(Beginning of RECORDS TO PROCESS)

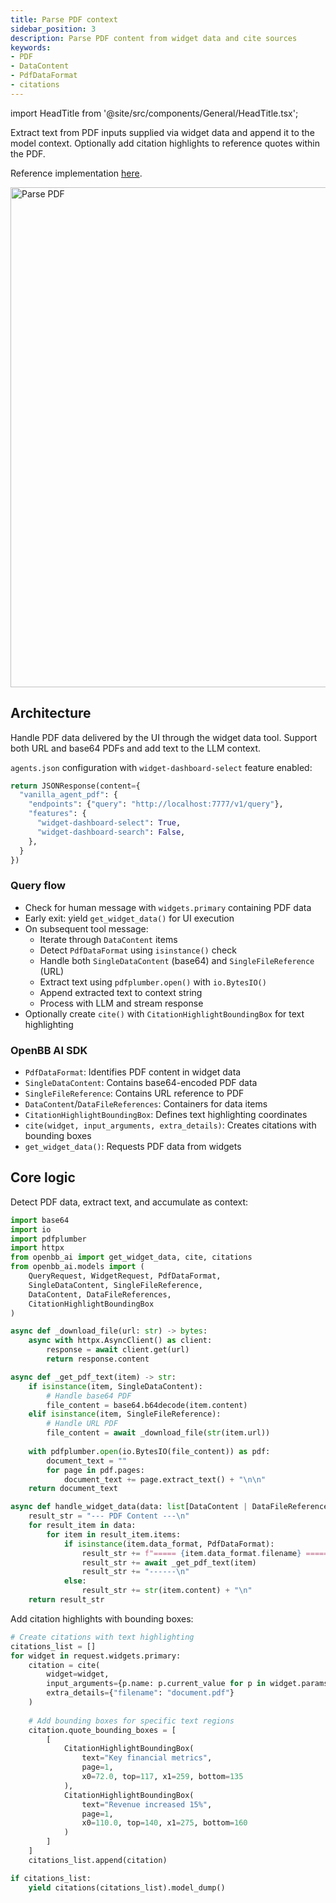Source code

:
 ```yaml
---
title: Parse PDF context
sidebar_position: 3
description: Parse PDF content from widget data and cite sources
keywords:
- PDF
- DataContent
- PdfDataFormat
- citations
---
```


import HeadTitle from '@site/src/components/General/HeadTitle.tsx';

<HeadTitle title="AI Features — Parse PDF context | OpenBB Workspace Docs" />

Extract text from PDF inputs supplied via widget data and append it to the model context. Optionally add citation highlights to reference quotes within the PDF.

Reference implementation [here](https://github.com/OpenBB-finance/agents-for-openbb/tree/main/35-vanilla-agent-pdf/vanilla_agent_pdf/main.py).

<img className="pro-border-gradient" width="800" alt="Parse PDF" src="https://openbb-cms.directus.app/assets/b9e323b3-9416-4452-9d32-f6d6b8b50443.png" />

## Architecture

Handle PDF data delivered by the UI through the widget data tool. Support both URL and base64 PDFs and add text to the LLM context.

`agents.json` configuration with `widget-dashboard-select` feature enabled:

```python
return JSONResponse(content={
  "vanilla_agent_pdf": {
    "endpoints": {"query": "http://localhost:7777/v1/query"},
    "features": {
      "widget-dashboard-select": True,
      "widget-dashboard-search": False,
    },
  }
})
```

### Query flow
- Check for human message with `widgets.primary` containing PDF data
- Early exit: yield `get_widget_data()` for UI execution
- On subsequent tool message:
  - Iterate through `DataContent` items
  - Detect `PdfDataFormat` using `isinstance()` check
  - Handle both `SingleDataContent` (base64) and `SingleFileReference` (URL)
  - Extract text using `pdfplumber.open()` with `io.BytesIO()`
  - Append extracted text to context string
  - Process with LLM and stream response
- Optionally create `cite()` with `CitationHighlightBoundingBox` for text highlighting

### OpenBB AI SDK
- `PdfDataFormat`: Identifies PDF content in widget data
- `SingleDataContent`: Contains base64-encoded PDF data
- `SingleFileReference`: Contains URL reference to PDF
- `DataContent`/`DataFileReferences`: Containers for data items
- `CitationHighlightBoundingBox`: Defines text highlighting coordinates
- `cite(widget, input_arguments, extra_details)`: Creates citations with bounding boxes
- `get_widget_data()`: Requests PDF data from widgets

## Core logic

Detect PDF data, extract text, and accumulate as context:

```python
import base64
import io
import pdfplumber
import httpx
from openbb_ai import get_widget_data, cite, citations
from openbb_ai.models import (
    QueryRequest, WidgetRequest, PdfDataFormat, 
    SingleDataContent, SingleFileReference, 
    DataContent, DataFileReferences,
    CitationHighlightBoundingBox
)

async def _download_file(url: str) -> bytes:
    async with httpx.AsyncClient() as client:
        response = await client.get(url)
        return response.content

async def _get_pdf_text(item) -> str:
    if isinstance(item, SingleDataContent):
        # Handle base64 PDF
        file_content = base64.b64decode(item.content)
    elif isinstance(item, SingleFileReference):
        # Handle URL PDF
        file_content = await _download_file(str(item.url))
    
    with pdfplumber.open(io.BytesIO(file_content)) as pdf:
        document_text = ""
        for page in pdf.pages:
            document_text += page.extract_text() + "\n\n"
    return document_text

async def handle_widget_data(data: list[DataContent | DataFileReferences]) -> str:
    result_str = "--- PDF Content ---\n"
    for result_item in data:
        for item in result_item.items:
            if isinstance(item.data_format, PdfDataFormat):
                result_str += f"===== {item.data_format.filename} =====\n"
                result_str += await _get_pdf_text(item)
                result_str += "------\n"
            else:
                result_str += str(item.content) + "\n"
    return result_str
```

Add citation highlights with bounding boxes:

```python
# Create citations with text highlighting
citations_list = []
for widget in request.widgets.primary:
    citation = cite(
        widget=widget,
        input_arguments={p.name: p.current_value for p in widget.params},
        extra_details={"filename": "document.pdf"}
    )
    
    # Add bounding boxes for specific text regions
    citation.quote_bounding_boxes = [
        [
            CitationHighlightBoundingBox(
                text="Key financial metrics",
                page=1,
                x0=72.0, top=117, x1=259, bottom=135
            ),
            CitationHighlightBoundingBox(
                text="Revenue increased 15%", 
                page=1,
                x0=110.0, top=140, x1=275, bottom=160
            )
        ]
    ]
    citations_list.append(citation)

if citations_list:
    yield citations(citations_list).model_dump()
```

(End of RECORDS TO PROCESS)
(Beginning of RECORDS TO PROCESS)

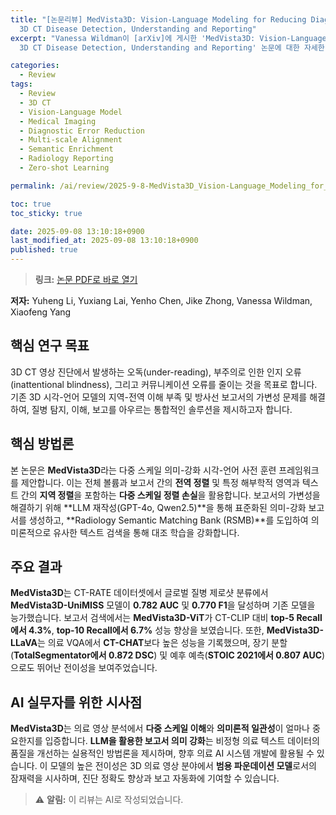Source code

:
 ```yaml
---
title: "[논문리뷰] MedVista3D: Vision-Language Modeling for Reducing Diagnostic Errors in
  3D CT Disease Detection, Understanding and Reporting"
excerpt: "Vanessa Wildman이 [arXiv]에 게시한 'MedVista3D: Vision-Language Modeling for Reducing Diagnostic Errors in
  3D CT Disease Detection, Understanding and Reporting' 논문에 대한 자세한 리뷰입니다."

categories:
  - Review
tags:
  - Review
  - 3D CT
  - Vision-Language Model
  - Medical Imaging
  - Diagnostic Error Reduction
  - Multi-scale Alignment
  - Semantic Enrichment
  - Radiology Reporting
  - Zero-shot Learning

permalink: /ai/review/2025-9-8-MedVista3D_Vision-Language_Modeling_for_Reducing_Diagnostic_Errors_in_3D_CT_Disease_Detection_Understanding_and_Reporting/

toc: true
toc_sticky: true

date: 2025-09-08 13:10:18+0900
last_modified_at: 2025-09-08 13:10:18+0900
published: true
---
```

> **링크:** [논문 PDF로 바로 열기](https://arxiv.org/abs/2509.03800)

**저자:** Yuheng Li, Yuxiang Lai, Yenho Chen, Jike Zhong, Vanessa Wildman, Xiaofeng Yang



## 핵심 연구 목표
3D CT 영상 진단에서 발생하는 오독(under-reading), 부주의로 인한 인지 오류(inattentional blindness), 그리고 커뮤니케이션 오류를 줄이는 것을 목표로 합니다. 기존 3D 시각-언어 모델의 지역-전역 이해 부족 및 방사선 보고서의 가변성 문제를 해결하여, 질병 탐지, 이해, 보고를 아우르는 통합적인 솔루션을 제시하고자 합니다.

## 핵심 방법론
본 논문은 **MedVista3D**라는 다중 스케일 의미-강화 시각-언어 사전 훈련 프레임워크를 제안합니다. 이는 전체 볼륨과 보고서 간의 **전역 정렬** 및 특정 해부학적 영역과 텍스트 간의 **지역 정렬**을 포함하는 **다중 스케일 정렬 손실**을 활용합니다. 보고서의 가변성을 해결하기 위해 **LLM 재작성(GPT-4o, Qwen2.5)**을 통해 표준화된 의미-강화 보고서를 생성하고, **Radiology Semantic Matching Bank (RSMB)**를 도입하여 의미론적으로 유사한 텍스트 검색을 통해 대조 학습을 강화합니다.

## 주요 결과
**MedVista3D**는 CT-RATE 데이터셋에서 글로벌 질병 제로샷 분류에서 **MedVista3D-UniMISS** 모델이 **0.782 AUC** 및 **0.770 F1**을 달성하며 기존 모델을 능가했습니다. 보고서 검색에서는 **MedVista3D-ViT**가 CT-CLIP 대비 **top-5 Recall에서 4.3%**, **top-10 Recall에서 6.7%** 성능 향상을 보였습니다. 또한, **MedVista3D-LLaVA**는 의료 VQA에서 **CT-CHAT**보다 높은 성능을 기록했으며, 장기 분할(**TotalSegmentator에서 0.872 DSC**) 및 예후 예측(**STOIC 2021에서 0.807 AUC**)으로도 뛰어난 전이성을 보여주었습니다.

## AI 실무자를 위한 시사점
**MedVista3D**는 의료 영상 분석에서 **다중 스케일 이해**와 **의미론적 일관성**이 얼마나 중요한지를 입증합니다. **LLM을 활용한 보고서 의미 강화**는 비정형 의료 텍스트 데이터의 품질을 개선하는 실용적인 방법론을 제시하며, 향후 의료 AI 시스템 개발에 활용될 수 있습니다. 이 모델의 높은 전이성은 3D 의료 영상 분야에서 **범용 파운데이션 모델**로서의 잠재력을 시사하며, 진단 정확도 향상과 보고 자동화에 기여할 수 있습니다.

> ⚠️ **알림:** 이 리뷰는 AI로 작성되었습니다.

(End of RECORDS TO PROCESS)

REQUIRED WORK:
Look over the entries above and tally the lines containing the string "bottom"; the answer is that total only.

TASK ANSWER:
2